Dopo la fine del partito unico dei cattolici è finita anche la loro presenza politica o rimane qualcosa di quei principi, di quei programmi, di quei valori che avevano ispirato tanta parte della storia recente di questo Paese?

E dopo il tramonto del collateralismo con le associazioni, con i cenacoli culturali, con il mondo del volontariato, con lo stesso sindacato, dove può trovare spazio e collocazione – se mai esiste ancora – una dottrina sociale ispirata ai principi della giustizia e della carità, dell’equità e dell’etica dei comportamenti?
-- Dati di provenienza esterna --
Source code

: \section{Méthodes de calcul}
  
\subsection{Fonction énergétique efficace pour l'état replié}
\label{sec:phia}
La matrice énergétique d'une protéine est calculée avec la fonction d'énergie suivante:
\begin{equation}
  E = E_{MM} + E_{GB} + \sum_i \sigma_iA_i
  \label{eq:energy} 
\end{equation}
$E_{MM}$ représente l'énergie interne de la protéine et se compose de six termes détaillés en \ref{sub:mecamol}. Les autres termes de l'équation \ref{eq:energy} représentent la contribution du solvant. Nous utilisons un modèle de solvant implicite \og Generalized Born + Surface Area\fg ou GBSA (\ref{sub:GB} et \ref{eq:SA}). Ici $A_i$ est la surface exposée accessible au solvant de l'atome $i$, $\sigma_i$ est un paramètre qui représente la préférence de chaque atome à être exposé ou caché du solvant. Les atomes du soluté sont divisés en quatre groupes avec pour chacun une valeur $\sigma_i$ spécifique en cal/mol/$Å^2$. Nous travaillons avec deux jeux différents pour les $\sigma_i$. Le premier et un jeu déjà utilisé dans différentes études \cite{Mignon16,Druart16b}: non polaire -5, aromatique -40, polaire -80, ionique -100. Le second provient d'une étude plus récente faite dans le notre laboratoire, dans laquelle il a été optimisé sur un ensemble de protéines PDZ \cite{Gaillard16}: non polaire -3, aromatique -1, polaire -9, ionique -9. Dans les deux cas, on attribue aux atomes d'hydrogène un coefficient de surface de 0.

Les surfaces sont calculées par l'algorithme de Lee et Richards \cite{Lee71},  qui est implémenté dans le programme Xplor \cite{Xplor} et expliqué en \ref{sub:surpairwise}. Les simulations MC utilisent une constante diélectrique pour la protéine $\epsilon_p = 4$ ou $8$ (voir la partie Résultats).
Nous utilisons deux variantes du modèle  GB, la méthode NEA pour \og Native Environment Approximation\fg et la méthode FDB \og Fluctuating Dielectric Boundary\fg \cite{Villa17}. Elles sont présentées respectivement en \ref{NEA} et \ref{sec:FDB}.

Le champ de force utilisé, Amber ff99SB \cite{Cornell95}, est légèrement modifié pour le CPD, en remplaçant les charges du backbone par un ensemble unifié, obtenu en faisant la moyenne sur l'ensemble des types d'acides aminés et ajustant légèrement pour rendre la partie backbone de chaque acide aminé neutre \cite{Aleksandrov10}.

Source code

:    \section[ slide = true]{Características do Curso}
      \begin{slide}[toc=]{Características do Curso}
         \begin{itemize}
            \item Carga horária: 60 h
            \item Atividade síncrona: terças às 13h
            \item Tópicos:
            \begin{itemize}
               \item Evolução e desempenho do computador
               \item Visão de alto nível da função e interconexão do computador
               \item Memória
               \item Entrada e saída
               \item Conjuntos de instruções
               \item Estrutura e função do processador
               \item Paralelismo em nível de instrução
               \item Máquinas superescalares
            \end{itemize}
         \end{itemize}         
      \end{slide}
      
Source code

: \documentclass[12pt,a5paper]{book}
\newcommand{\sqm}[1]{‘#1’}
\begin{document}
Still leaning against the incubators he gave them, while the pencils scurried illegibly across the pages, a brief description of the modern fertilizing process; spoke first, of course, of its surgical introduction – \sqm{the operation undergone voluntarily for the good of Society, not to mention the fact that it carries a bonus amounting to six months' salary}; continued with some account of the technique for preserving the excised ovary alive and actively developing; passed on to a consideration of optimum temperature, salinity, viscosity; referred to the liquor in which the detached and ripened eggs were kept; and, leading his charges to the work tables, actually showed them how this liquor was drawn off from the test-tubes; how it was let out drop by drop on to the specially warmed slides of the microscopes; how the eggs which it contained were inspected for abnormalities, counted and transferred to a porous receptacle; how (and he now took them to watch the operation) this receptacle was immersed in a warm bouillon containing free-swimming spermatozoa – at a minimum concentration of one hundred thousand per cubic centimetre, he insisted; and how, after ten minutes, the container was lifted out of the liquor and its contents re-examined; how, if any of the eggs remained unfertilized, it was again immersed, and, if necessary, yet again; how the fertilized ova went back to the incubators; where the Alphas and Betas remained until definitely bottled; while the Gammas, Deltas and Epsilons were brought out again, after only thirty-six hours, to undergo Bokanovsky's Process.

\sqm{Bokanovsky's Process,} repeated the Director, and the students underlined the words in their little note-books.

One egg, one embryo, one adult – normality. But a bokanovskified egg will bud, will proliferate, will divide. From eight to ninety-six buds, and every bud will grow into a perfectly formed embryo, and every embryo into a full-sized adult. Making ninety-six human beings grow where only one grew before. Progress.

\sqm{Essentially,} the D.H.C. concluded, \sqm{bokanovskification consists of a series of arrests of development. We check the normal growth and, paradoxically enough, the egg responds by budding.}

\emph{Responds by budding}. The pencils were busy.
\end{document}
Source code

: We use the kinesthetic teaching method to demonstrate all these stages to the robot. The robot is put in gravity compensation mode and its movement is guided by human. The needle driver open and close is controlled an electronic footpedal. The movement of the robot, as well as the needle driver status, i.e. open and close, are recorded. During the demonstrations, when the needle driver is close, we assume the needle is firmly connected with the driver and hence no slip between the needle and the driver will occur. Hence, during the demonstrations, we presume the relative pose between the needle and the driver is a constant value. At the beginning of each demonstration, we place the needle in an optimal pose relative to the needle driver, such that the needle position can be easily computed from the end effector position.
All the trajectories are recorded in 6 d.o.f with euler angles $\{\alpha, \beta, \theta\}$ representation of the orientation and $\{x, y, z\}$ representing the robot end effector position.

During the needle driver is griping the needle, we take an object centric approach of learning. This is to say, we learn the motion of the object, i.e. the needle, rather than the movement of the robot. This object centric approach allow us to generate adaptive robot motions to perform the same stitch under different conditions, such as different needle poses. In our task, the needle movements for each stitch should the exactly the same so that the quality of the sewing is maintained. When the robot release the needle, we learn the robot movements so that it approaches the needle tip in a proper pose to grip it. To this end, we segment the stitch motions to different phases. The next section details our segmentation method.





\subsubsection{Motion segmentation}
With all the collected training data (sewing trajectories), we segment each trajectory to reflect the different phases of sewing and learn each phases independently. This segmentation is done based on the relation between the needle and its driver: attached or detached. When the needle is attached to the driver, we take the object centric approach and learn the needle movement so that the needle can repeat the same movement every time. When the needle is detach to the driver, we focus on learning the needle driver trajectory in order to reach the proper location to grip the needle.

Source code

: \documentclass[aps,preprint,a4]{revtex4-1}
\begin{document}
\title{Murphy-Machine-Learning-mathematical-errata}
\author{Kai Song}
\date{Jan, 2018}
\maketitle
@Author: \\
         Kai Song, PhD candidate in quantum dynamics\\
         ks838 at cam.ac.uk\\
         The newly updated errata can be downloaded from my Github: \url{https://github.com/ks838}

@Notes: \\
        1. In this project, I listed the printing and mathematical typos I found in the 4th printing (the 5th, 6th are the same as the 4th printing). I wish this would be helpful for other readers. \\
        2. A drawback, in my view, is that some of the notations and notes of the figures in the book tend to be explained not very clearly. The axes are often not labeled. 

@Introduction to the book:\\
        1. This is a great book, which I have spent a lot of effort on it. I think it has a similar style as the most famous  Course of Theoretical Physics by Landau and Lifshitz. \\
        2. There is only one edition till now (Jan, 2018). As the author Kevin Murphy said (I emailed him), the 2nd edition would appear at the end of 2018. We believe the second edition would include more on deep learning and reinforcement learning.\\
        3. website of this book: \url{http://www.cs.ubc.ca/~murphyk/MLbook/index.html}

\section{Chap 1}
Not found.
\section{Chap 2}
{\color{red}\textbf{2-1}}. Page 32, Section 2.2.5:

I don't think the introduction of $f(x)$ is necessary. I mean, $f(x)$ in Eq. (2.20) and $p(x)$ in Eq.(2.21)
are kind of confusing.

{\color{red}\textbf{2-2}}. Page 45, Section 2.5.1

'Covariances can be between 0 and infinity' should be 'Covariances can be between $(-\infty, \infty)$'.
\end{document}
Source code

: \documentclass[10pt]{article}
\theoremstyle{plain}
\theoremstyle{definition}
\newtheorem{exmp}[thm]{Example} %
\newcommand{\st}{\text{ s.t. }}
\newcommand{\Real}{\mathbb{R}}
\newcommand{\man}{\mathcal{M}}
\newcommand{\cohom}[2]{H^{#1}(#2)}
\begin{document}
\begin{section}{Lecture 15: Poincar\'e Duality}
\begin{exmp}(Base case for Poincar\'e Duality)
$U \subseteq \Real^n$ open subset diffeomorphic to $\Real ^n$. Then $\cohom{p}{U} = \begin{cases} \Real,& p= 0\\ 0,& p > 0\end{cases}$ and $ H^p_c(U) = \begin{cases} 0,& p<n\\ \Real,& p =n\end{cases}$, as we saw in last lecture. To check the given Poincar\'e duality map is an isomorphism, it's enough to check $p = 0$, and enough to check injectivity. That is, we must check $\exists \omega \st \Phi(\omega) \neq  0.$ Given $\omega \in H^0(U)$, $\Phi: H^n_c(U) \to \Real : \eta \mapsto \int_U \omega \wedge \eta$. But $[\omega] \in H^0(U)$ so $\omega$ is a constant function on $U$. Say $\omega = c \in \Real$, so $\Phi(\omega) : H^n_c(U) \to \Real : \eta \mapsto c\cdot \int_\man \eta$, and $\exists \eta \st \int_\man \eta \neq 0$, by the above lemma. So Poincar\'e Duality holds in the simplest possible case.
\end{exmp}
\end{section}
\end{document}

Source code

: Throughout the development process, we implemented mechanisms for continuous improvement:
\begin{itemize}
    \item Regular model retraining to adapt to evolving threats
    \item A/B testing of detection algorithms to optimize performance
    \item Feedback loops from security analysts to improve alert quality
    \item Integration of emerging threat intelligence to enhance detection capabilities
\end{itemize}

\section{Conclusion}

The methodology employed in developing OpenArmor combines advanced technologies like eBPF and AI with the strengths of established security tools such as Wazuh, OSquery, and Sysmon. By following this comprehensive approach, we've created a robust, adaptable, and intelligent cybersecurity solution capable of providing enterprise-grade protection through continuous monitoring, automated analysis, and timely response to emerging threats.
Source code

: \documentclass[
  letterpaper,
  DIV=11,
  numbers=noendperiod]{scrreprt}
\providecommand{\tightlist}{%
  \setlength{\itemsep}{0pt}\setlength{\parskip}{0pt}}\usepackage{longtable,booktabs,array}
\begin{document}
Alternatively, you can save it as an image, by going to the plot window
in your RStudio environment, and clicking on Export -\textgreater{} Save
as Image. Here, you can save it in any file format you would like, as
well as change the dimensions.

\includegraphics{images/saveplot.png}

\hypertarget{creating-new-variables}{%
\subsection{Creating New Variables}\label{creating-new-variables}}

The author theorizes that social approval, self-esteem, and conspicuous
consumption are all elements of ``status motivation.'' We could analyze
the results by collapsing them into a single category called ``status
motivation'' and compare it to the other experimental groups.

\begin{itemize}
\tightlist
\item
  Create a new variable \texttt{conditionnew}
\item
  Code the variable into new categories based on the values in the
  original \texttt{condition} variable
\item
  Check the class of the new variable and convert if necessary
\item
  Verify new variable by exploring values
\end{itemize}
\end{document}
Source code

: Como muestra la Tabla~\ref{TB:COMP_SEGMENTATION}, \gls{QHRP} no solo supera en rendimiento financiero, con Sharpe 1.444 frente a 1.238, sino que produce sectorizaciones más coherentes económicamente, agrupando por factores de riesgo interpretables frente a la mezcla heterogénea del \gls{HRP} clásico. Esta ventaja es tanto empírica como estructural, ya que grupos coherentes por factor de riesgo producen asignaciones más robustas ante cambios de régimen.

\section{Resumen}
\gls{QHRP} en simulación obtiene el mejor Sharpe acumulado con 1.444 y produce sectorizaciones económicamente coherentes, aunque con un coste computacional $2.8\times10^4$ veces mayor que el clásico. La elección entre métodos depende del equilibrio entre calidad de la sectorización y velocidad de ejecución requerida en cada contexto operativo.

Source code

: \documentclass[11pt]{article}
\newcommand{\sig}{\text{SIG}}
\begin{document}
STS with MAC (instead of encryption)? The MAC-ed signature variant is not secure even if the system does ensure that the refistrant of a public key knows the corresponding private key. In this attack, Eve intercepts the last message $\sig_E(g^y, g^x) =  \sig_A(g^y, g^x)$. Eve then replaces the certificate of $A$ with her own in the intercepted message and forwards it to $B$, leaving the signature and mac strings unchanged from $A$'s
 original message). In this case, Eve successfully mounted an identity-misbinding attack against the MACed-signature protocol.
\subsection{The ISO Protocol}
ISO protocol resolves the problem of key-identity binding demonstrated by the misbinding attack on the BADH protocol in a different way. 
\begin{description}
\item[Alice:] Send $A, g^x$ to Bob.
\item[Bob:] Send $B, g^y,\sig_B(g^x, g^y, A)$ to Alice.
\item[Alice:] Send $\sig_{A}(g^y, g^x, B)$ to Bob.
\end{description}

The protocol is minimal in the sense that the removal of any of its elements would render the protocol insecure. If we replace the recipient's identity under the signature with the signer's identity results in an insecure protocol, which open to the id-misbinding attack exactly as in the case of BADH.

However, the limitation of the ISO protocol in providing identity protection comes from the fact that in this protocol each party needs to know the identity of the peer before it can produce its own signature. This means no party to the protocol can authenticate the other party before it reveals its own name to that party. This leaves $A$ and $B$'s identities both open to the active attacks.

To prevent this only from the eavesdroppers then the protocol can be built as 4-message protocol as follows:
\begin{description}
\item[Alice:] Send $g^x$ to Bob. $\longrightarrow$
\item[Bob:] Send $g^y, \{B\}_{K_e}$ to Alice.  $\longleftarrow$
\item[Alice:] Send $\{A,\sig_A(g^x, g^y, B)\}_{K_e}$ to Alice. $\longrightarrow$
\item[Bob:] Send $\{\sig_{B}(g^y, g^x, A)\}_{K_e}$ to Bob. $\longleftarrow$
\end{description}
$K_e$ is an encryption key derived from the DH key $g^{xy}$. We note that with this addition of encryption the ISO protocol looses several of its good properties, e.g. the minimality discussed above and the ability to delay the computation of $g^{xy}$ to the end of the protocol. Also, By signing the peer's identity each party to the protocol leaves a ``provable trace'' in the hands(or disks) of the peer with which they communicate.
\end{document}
Non disponiamo oggi di un Codice di Camaldoli in versione 2.0, mancano menti illuminate, penne raffinate e visioni lungimiranti.

Ma non per questo si deve giocare al ribasso.

Dal cattolicesimo popolare possono emergere idee e luci per rischiarare i troppi coni d’ombra del presente.  A guardarsi in giro è difficoltoso distinguere, anche stropicciandosi gli occhi: retaggi, rimpianti, ricordi danno sostanza ad uno sparigliamento che assomiglia più al limbo dell’indeterminato di quanto non rendano  l’idea di una compattezza nobilitata da connotazioni qualificanti.

E serve ancora a questa Italia del terzo millennio che i cattolici si rimbocchino le maniche e si diano da fare per partecipare con fattivo e concreto contributo a definire e magari guidare ancora un modello di società, a traghettare il salvabile di una stagione finita e lontana – ma che non merita di essere demonizzata – oltre le secche di una palude, come quella attuale, affidata più alle cronache spicciole di giornata, agli aneddoti pruriginosi, alle squallide diatribe di palazzo e agli inciuci tipici del peggiore trasformismo nazional-popolare?

Destra e sinistra – a un tempo alibi e miti di un bipolarismo sui generis, più preoccupato di rivendicare il principio di alternanza che di sostanziarne le idee – hanno diviso e separato i cattolici in nome di ragioni diverse, che gli apparentamenti politici con gli alleati di coalizione hanno poi reso sovente inconciliabili con le origini. La polarizzazione è sovente una forzatura del buon senso e dei sentimenti popolari, piuttosto che una presumibile strategia vincente.

Possiamo dire che molta parte dei cattolici oggi impegnati in politica hanno svenduto a buon mercato le loro idee? A conti fatti sì, possiamo dirlo.

Se n’è accorta da tempo anche la Chiesa, suo malgrado accomodante verso certi adattamenti al nuovo che avanza e attenta a non mischiare fede e ragion di stato in nome di una laicità che è patrimonio culturale condiviso.
Ma non è venuta meno la Chiesa: hanno mancato, arrabattandosi di qua e di là con disinvolte capriole, coloro che – dopo lo sconquasso degli anni novanta, si sono arrogati il compito di traghettare principi e valori, mostrandone spesso il lato peggiore.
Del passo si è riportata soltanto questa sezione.